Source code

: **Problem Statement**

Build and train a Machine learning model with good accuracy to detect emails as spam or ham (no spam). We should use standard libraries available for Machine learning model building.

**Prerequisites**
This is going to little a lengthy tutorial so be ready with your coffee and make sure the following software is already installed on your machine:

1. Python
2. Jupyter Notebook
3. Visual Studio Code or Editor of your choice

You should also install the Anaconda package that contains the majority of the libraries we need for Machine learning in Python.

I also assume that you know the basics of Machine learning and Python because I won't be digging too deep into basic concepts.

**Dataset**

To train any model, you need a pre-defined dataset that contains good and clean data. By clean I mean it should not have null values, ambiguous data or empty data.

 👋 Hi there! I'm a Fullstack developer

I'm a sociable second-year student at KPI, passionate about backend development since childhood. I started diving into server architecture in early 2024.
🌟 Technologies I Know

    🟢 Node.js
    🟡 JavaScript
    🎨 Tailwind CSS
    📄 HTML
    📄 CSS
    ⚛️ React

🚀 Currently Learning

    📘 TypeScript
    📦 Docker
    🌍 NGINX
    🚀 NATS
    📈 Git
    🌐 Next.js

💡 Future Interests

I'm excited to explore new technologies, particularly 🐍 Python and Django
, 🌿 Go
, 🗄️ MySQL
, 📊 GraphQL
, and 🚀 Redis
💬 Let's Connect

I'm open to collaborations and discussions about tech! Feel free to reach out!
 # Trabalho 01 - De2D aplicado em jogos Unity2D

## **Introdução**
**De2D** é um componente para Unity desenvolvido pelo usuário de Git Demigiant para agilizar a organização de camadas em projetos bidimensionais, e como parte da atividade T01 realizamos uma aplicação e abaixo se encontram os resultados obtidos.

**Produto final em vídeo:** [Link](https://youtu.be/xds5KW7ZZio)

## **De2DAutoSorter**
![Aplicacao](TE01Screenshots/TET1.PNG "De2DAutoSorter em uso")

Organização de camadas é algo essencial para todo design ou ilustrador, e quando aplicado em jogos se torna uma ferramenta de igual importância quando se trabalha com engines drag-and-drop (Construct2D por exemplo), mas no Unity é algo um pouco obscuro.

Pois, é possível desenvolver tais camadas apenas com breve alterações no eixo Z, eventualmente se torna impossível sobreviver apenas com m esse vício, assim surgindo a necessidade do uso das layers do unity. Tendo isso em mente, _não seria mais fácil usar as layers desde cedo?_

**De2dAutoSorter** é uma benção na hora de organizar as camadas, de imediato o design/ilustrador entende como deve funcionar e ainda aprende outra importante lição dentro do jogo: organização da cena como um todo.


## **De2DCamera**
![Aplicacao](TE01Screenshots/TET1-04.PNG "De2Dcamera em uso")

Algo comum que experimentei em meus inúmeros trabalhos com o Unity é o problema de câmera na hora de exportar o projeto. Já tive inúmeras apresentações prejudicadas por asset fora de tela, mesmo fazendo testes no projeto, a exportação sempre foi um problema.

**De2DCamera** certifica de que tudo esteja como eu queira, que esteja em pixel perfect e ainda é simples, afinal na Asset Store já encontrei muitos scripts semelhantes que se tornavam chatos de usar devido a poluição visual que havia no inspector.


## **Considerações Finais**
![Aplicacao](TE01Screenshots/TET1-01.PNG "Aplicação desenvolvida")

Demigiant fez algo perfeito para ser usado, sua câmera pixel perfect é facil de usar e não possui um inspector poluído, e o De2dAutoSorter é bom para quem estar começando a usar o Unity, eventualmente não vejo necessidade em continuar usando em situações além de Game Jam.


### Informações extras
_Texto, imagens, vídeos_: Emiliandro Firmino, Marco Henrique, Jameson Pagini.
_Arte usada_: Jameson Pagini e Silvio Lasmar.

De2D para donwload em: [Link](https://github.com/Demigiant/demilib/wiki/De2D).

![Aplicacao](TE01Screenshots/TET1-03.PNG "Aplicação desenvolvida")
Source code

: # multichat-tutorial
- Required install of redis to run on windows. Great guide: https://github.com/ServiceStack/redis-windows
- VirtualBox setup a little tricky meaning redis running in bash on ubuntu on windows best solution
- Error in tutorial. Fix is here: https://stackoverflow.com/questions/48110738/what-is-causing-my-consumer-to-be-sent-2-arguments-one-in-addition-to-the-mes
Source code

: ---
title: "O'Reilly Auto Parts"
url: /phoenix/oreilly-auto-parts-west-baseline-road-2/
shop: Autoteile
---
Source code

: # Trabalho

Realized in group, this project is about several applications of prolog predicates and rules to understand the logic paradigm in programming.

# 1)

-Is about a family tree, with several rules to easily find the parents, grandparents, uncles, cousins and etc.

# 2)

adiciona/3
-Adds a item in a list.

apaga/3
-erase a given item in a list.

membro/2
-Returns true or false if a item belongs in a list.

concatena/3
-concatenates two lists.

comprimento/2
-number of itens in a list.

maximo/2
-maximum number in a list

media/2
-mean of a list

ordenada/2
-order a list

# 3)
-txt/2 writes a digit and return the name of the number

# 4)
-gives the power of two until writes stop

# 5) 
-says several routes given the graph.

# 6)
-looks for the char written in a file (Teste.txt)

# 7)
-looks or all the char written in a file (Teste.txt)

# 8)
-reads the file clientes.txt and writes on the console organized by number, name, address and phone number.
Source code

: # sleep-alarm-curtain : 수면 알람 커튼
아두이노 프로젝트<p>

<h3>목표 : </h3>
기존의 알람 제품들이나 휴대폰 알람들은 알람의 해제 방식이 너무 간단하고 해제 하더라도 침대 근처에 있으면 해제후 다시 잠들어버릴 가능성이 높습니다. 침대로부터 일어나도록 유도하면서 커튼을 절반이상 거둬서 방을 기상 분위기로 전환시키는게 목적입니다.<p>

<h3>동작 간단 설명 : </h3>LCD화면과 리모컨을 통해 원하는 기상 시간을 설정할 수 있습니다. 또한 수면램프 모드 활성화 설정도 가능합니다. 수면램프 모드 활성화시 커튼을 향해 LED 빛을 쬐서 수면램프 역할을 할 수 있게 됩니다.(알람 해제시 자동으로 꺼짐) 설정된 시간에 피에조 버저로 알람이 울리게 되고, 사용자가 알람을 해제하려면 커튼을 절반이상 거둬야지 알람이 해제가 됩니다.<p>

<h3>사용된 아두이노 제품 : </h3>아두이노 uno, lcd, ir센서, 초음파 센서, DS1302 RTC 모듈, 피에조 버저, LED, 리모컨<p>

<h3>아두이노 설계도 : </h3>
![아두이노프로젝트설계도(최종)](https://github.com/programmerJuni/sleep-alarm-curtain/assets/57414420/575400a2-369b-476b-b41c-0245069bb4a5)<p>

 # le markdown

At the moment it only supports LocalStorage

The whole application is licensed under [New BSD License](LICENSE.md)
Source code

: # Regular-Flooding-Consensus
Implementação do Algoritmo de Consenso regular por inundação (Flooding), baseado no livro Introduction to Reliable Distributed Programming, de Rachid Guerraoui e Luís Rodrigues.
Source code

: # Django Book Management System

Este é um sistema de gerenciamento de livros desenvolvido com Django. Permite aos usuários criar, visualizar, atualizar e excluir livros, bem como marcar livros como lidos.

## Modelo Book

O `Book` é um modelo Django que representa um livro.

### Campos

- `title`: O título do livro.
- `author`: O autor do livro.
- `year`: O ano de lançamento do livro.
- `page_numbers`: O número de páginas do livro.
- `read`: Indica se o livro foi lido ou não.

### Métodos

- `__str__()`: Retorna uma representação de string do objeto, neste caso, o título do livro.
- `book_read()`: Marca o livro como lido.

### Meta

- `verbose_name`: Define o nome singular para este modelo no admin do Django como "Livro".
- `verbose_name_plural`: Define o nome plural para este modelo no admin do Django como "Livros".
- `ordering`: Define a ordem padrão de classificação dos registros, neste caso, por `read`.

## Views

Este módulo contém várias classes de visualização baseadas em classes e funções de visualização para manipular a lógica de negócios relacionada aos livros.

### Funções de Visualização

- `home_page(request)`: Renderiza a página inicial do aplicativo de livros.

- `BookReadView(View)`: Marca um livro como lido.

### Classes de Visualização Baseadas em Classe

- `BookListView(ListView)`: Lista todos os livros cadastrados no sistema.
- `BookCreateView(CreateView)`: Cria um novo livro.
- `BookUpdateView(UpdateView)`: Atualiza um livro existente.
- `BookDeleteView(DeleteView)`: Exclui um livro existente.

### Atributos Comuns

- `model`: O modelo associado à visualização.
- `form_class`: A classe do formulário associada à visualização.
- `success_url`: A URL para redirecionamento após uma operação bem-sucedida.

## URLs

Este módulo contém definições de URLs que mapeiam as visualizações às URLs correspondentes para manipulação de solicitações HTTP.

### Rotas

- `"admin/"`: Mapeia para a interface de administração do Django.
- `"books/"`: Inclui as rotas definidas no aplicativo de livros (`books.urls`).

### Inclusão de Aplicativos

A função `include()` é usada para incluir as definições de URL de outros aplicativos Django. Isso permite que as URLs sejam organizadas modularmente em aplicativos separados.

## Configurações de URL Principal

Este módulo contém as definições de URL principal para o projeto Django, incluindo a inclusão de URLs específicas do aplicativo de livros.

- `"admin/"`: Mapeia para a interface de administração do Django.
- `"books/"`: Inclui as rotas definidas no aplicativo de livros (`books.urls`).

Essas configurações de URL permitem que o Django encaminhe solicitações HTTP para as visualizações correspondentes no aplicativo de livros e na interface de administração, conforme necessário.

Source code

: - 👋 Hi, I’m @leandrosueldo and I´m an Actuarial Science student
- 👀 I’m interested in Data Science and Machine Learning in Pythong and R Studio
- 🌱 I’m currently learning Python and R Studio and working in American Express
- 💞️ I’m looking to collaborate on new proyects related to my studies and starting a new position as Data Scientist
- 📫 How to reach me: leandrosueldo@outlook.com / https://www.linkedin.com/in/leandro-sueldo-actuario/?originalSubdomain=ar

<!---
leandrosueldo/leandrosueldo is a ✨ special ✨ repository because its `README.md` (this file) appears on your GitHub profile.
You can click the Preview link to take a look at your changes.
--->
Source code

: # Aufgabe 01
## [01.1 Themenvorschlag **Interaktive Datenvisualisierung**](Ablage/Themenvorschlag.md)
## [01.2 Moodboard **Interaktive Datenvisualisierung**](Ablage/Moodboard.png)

REQUIRED WORK:
Using the records above, copy word for word the line with "<h3>사용된 아두이노 제품", the line with "At the moment it only supports LocalStorage", and every line between them.

REPLY:
<h3>사용된 아두이노 제품 : </h3>아두이노 uno, lcd, ir센서, 초음파 센서, DS1302 RTC 모듈, 피에조 버저, LED, 리모컨<p>

<h3>아두이노 설계도 : </h3>
![아두이노프로젝트설계도(최종)](https://github.com/programmerJuni/sleep-alarm-curtain/assets/57414420/575400a2-369b-476b-b41c-0245069bb4a5)<p>

 # le markdown

At the moment it only supports LocalStorage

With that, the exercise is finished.